Stored records:
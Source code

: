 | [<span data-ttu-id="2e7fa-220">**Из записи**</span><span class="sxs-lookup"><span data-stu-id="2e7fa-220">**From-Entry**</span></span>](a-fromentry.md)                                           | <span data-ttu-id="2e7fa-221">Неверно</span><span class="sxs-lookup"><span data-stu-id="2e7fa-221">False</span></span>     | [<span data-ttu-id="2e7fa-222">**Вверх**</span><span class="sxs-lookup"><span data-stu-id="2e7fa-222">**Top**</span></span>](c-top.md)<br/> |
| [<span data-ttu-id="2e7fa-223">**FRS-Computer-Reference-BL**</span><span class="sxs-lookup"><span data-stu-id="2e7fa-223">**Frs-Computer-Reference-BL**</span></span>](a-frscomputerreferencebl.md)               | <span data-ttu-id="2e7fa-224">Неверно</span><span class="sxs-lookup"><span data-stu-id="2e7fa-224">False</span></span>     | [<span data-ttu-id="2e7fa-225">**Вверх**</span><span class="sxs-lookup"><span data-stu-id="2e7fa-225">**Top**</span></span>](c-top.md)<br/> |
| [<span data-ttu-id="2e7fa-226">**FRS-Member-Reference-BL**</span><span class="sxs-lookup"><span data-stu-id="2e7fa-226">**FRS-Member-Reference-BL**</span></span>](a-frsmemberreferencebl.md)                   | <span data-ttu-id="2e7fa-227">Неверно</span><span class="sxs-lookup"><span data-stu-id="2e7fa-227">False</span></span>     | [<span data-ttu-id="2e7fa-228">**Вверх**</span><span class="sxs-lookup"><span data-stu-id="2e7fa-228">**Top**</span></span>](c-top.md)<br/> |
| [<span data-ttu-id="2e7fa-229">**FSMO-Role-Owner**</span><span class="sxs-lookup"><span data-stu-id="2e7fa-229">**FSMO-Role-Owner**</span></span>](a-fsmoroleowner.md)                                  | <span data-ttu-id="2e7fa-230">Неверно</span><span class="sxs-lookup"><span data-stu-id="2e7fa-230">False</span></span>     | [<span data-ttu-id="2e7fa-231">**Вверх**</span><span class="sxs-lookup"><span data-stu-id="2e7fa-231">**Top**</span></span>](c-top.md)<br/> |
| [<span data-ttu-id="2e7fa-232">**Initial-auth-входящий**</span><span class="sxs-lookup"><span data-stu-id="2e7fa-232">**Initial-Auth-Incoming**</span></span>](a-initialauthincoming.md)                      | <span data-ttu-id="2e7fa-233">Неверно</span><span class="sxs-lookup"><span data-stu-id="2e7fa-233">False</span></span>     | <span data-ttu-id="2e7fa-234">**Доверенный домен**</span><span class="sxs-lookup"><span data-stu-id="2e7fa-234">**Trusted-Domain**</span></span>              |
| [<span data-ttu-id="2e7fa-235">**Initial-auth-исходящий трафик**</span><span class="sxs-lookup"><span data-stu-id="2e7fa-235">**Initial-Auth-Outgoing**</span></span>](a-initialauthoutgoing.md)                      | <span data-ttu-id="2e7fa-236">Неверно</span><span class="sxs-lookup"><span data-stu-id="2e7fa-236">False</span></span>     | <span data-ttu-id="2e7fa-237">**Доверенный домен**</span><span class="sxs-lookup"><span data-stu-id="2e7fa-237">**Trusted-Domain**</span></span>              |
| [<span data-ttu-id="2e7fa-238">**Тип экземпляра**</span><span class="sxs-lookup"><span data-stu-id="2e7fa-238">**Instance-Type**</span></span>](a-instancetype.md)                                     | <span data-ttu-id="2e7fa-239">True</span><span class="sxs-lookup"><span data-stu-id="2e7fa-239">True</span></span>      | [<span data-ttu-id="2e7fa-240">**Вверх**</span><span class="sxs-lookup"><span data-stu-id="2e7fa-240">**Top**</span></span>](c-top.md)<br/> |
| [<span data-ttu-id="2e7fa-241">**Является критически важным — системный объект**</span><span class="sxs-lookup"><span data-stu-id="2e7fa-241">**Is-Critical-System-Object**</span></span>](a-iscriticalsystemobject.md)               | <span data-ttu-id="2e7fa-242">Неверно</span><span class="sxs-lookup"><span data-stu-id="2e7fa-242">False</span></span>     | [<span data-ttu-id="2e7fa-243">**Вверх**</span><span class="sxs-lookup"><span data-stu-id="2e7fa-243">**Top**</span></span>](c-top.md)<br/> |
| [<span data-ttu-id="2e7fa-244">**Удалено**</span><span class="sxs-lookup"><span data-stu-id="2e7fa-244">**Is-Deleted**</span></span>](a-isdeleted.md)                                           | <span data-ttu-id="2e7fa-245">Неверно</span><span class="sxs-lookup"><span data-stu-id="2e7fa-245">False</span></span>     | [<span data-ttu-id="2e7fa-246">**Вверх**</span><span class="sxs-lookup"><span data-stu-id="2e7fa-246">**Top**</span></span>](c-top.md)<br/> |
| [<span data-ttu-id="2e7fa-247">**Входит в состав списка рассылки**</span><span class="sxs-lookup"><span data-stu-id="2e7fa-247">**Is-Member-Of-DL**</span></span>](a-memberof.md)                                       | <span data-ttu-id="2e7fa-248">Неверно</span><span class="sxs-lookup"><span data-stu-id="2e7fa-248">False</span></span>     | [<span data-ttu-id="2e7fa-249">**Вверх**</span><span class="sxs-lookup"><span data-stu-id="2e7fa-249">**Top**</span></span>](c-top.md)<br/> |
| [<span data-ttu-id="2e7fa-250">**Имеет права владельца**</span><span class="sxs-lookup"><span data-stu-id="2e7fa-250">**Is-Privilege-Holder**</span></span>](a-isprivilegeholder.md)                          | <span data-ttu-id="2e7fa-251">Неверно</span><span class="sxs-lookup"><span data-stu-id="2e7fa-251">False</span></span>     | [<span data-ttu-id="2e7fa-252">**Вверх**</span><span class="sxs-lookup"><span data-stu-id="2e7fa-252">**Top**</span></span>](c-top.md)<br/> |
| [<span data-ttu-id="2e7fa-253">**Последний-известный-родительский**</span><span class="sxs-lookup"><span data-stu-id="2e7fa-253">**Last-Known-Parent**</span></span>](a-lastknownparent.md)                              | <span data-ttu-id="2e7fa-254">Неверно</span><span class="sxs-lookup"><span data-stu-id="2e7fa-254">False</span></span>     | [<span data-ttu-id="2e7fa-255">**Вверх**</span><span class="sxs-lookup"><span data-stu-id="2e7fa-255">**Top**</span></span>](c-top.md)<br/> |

Aim of the task: Retype the records above exactly as they appear.

Expected answer:
Source code

: | [<span data-ttu-id="2e7fa-220">**Из записи**</span><span class="sxs-lookup"><span data-stu-id="2e7fa-220">**From-Entry**</span></span>](a-fromentry.md)                                           | <span data-ttu-id="2e7fa-221">Неверно</span><span class="sxs-lookup"><span data-stu-id="2e7fa-221">False</span></span>     | [<span data-ttu-id="2e7fa-222">**Вверх**</span><span class="sxs-lookup"><span data-stu-id="2e7fa-222">**Top**</span></span>](c-top.md)<br/> |
| [<span data-ttu-id="2e7fa-223">**FRS-Computer-Reference-BL**</span><span class="sxs-lookup"><span data-stu-id="2e7fa-223">**Frs-Computer-Reference-BL**</span></span>](a-frscomputerreferencebl.md)               | <span data-ttu-id="2e7fa-224">Неверно</span><span class="sxs-lookup"><span data-stu-id="2e7fa-224">False</span></span>     | [<span data-ttu-id="2e7fa-225">**Вверх**</span><span class="sxs-lookup"><span data-stu-id="2e7fa-225">**Top**</span></span>](c-top.md)<br/> |
| [<span data-ttu-id="2e7fa-226">**FRS-Member-Reference-BL**</span><span class="sxs-lookup"><span data-stu-id="2e7fa-226">**FRS-Member-Reference-BL**</span></span>](a-frsmemberreferencebl.md)                   | <span data-ttu-id="2e7fa-227">Неверно</span><span class="sxs-lookup"><span data-stu-id="2e7fa-227">False</span></span>     | [<span data-ttu-id="2e7fa-228">**Вверх**</span><span class="sxs-lookup"><span data-stu-id="2e7fa-228">**Top**</span></span>](c-top.md)<br/> |
| [<span data-ttu-id="2e7fa-229">**FSMO-Role-Owner**</span><span class="sxs-lookup"><span data-stu-id="2e7fa-229">**FSMO-Role-Owner**</span></span>](a-fsmoroleowner.md)                                  | <span data-ttu-id="2e7fa-230">Неверно</span><span class="sxs-lookup"><span data-stu-id="2e7fa-230">False</span></span>     | [<span data-ttu-id="2e7fa-231">**Вверх**</span><span class="sxs-lookup"><span data-stu-id="2e7fa-231">**Top**</span></span>](c-top.md)<br/> |
| [<span data-ttu-id="2e7fa-232">**Initial-auth-входящий**</span><span class="sxs-lookup"><span data-stu-id="2e7fa-232">**Initial-Auth-Incoming**</span></span>](a-initialauthincoming.md)                      | <span data-ttu-id="2e7fa-233">Неверно</span><span class="sxs-lookup"><span data-stu-id="2e7fa-233">False</span></span>     | <span data-ttu-id="2e7fa-234">**Доверенный домен**</span><span class="sxs-lookup"><span data-stu-id="2e7fa-234">**Trusted-Domain**</span></span>              |
| [<span data-ttu-id="2e7fa-235">**Initial-auth-исходящий трафик**</span><span class="sxs-lookup"><span data-stu-id="2e7fa-235">**Initial-Auth-Outgoing**</span></span>](a-initialauthoutgoing.md)                      | <span data-ttu-id="2e7fa-236">Неверно</span><span class="sxs-lookup"><span data-stu-id="2e7fa-236">False</span></span>     | <span data-ttu-id="2e7fa-237">**Доверенный домен**</span><span class="sxs-lookup"><span data-stu-id="2e7fa-237">**Trusted-Domain**</span></span>              |
| [<span data-ttu-id="2e7fa-238">**Тип экземпляра**</span><span class="sxs-lookup"><span data-stu-id="2e7fa-238">**Instance-Type**</span></span>](a-instancetype.md)                                     | <span data-ttu-id="2e7fa-239">True</span><span class="sxs-lookup"><span data-stu-id="2e7fa-239">True</span></span>      | [<span data-ttu-id="2e7fa-240">**Вверх**</span><span class="sxs-lookup"><span data-stu-id="2e7fa-240">**Top**</span></span>](c-top.md)<br/> |
| [<span data-ttu-id="2e7fa-241">**Является критически важным — системный объект**</span><span class="sxs-lookup"><span data-stu-id="2e7fa-241">**Is-Critical-System-Object**</span></span>](a-iscriticalsystemobject.md)               | <span data-ttu-id="2e7fa-242">Неверно</span><span class="sxs-lookup"><span data-stu-id="2e7fa-242">False</span></span>     | [<span data-ttu-id="2e7fa-243">**Вверх**</span><span class="sxs-lookup"><span data-stu-id="2e7fa-243">**Top**</span></span>](c-top.md)<br/> |
| [<span data-ttu-id="2e7fa-244">**Удалено**</span><span class="sxs-lookup"><span data-stu-id="2e7fa-244">**Is-Deleted**</span></span>](a-isdeleted.md)                                           | <span data-ttu-id="2e7fa-245">Неверно</span><span class="sxs-lookup"><span data-stu-id="2e7fa-245">False</span></span>     | [<span data-ttu-id="2e7fa-246">**Вверх**</span><span class="sxs-lookup"><span data-stu-id="2e7fa-246">**Top**</span></span>](c-top.md)<br/> |
| [<span data-ttu-id="2e7fa-247">**Входит в состав списка рассылки**</span><span class="sxs-lookup"><span data-stu-id="2e7fa-247">**Is-Member-Of-DL**</span></span>](a-memberof.md)                                       | <span data-ttu-id="2e7fa-248">Неверно</span><span class="sxs-lookup"><span data-stu-id="2e7fa-248">False</span></span>     | [<span data-ttu-id="2e7fa-249">**Вверх**</span><span class="sxs-lookup"><span data-stu-id="2e7fa-249">**Top**</span></span>](c-top.md)<br/> |
| [<span data-ttu-id="2e7fa-250">**Имеет права владельца**</span><span class="sxs-lookup"><span data-stu-id="2e7fa-250">**Is-Privilege-Holder**</span></span>](a-isprivilegeholder.md)                          | <span data-ttu-id="2e7fa-251">Неверно</span><span class="sxs-lookup"><span data-stu-id="2e7fa-251">False</span></span>     | [<span data-ttu-id="2e7fa-252">**Вверх**</span><span class="sxs-lookup"><span data-stu-id="2e7fa-252">**Top**</span></span>](c-top.md)<br/> |
| [<span data-ttu-id="2e7fa-253">**Последний-известный-родительский**</span><span class="sxs-lookup"><span data-stu-id="2e7fa-253">**Last-Known-Parent**</span></span>](a-lastknownparent.md)                              | <span data-ttu-id="2e7fa-254">Неверно</span><span class="sxs-lookup"><span data-stu-id="2e7fa-254">False</span></span>     | [<span data-ttu-id="2e7fa-255">**Вверх**</span><span class="sxs-lookup"><span data-stu-id="2e7fa-255">**Top**</span></span>](c-top.md)<br/> |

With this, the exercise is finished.